= Beginning of Section =
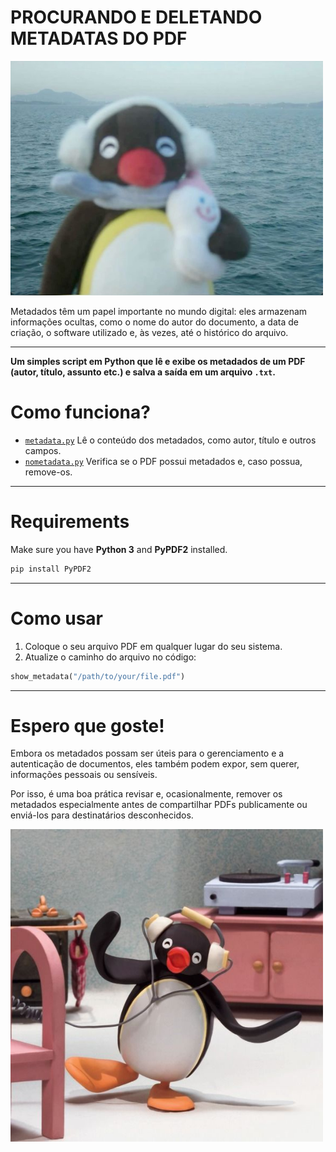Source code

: # PROCURANDO E DELETANDO METADATAS DO PDF

<p align="left">
  <img src="../images/pingu.jpeg" alt="PDF PINGU" width="500">
</p>


Metadados têm um papel importante no mundo digital: eles armazenam informações ocultas, como o nome do autor do documento, a data de criação, o software utilizado e, às vezes, até o histórico do arquivo.

---

**Um simples script em Python que lê e exibe os metadados de um PDF (autor, título, assunto etc.) e salva a saída em um arquivo `.txt`.**

# Como funciona?

* [`metadata.py`](metadata.py) Lê o conteúdo dos metadados, como autor, título e outros campos.
* [`nometadata.py`](nometadata.py) Verifica se o PDF possui metadados e, caso possua, remove-os.

---

# Requirements

Make sure you have **Python 3** and **PyPDF2** installed.

```bash
pip install PyPDF2
```

---

# Como usar

1. Coloque o seu arquivo PDF em qualquer lugar do seu sistema.
2. Atualize o caminho do arquivo no código:

```python
show_metadata("/path/to/your/file.pdf")
```

---

# Espero que goste!

Embora os metadados possam ser úteis para o gerenciamento e a autenticação de documentos, eles também podem expor, sem querer, informações pessoais ou sensíveis.

Por isso, é uma boa prática revisar e, ocasionalmente, remover os metadados especialmente antes de compartilhar PDFs publicamente ou enviá-los para destinatários desconhecidos.

<p align="left">
  <img src="../images/pingu2.jpeg" alt="PDF PINGU" width="500">
</p>
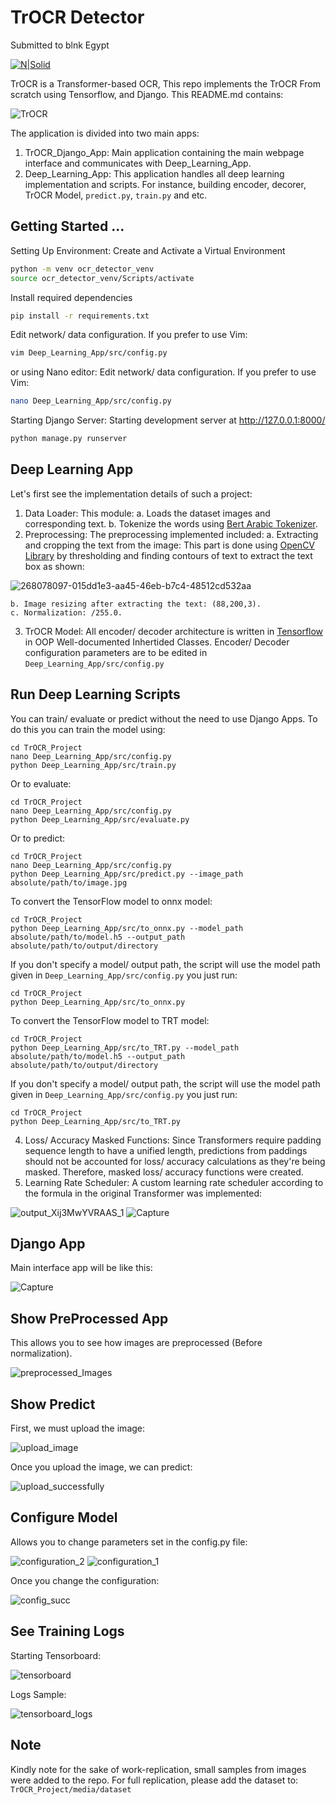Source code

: # TrOCR Detector
Submitted to blnk Egypt


[![N|Solid](https://media.licdn.com/dms/image/C4D0BAQFXhOLCPeWiXA/company-logo_200_200/0/1661947990889?e=1702512000&v=beta&t=mJ7HCHzYJ718TDWtHYwM4AYuPxGxVbD40k81dZpW-QQ)](blnk)

TrOCR is a Transformer-based OCR, This repo implements the TrOCR From scratch using Tensorflow, and Django. This README.md contains:

![TrOCR](https://github.com/abdallah1097/TrOCR_Project/assets/32100743/ca04e7b6-b529-49bd-aaa3-43056b5c2f0d)

The application is divided into two main apps:
1. TrOCR_Django_App: Main application containing the main webpage interface and communicates with Deep_Learning_App.
2. Deep_Learning_App: This application handles all deep learning implementation and scripts. For instance, building encoder, decorer, TrOCR Model, ```predict.py```, ```train.py``` and etc.


## Getting Started ...
Setting Up Environment: Create and Activate a Virtual Environment
```sh
python -m venv ocr_detector_venv
source ocr_detector_venv/Scripts/activate
```
Install required dependencies

```sh
pip install -r requirements.txt
```
Edit network/ data configuration. If you prefer to use Vim:
```sh
vim Deep_Learning_App/src/config.py
```
or using Nano editor:
Edit network/ data configuration. If you prefer to use Vim:
```sh
nano Deep_Learning_App/src/config.py
```
Starting Django Server: Starting development server at http://127.0.0.1:8000/
```sh
python manage.py runserver
```

## Deep Learning App

Let's first see the implementation details of such a project:

1. Data Loader: This module:
    a. Loads the dataset images and corresponding text.
    b. Tokenize the words using [Bert Arabic Tokenizer](https://huggingface.co/asafaya/bert-base-arabic).
1. Preprocessing: The preprocessing implemented included:
    a. Extracting and cropping the text from the image: This part is done using [OpenCV Library](https://docs.opencv.org/4.x/d6/d00/tutorial_py_root.html) by thresholding and finding contours of text to extract  the text box as shown:

![268078097-015dd1e3-aa45-46eb-b7c4-48512cd532aa](https://github.com/abdallah1097/TrOCR_Project/assets/32100743/6648700a-9cd2-4265-a542-9da26646731c)


    b. Image resizing after extracting the text: (88,200,3).
    c. Normalization: /255.0.
3. TrOCR Model: All encoder/ decoder architecture is written in [Tensorflow](https://www.tensorflow.org/) in OOP Well-documented Inhertided Classes. Encoder/ Decoder configuration parameters are to be edited in ```Deep_Learning_App/src/config.py```
## Run Deep Learning Scripts

You can train/ evaluate or predict without the need to use Django Apps. To do this you can train the model using:
```
cd TrOCR_Project
nano Deep_Learning_App/src/config.py
python Deep_Learning_App/src/train.py
```
Or to evaluate:
```
cd TrOCR_Project
nano Deep_Learning_App/src/config.py
python Deep_Learning_App/src/evaluate.py
```
Or to predict:
```
cd TrOCR_Project
nano Deep_Learning_App/src/config.py
python Deep_Learning_App/src/predict.py --image_path absolute/path/to/image.jpg
```
To convert the TensorFlow model to onnx model:
```
cd TrOCR_Project
python Deep_Learning_App/src/to_onnx.py --model_path absolute/path/to/model.h5 --output_path absolute/path/to/output/directory
```
If you don't specify a model/ output path, the script will use the model path given in ```Deep_Learning_App/src/config.py``` you just run:
```
cd TrOCR_Project
python Deep_Learning_App/src/to_onnx.py
```
To convert the TensorFlow model to TRT model:
```
cd TrOCR_Project
python Deep_Learning_App/src/to_TRT.py --model_path absolute/path/to/model.h5 --output_path absolute/path/to/output/directory
```
If you don't specify a model/ output path, the script will use the model path given in ```Deep_Learning_App/src/config.py``` you just run:
```
cd TrOCR_Project
python Deep_Learning_App/src/to_TRT.py
```
4. Loss/ Accuracy Masked Functions: Since Transformers require padding sequence length to have a unified length, predictions from paddings should not be accounted for loss/ accuracy calculations as they're being masked. Therefore, masked loss/ accuracy functions were created.
5. Learning Rate Scheduler: A custom learning rate scheduler according to the formula in the original Transformer was implemented:

![output_Xij3MwYVRAAS_1](https://github.com/abdallah1097/TrOCR_Project/assets/32100743/41e9eeb3-7a60-4920-a01b-293ac8e002ef)
![Capture](https://github.com/abdallah1097/TrOCR_Project/assets/32100743/68c7911b-c14c-40ed-b45c-d95f9103e19d)

## Django App
Main interface app will be like this:

![Capture](https://github.com/abdallah1097/TrOCR_Project/assets/32100743/58e67944-7263-4d48-a07d-b80a914495b8)

## Show PreProcessed App

This allows you to see how images are preprocessed (Before normalization).

![preprocessed_Images](https://github.com/abdallah1097/TrOCR_Project/assets/32100743/015dd1e3-aa45-46eb-b7c4-48512cd532aa)

## Show Predict
First, we must upload the image:

![upload_image](https://github.com/abdallah1097/TrOCR_Project/assets/32100743/c0e1bcfe-3a49-42d9-87b8-4a1679987e41)

Once you upload the image, we can predict:

![upload_successfully](https://github.com/abdallah1097/TrOCR_Project/assets/32100743/22bae25d-a172-4f9c-9302-6a1b4f2e5917)

## Configure Model

Allows you to change parameters set in the config.py file:

![configuration_2](https://github.com/abdallah1097/TrOCR_Project/assets/32100743/7fb9d062-5382-46c8-8b9a-a5989be32f6f)
![configuration_1](https://github.com/abdallah1097/TrOCR_Project/assets/32100743/e7f6fe0a-a69e-4e96-823e-99cdde4f71de)

Once you change the configuration:


![config_succ](https://github.com/abdallah1097/TrOCR_Project/assets/32100743/af318af7-1a3f-4145-b51a-32f43aa9f97c)

## See Training Logs

Starting Tensorboard:

![tensorboard](https://github.com/abdallah1097/TrOCR_Project/assets/32100743/4aff1e85-0636-4543-95f1-2f5f7e36ebf6)


Logs Sample:

![tensorboard_logs](https://github.com/abdallah1097/TrOCR_Project/assets/32100743/fb1cc593-97c3-4d08-bfc4-135124ebb773)


## Note

Kindly note for the sake of work-replication, small samples from images were added to the repo. For full replication, please add the dataset to: ```TrOCR_Project/media/dataset```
= End of Section =
Report back each line of the entries that holds the string "change".

Allows you to change parameters set in the config.py file:
Once you change the configuration:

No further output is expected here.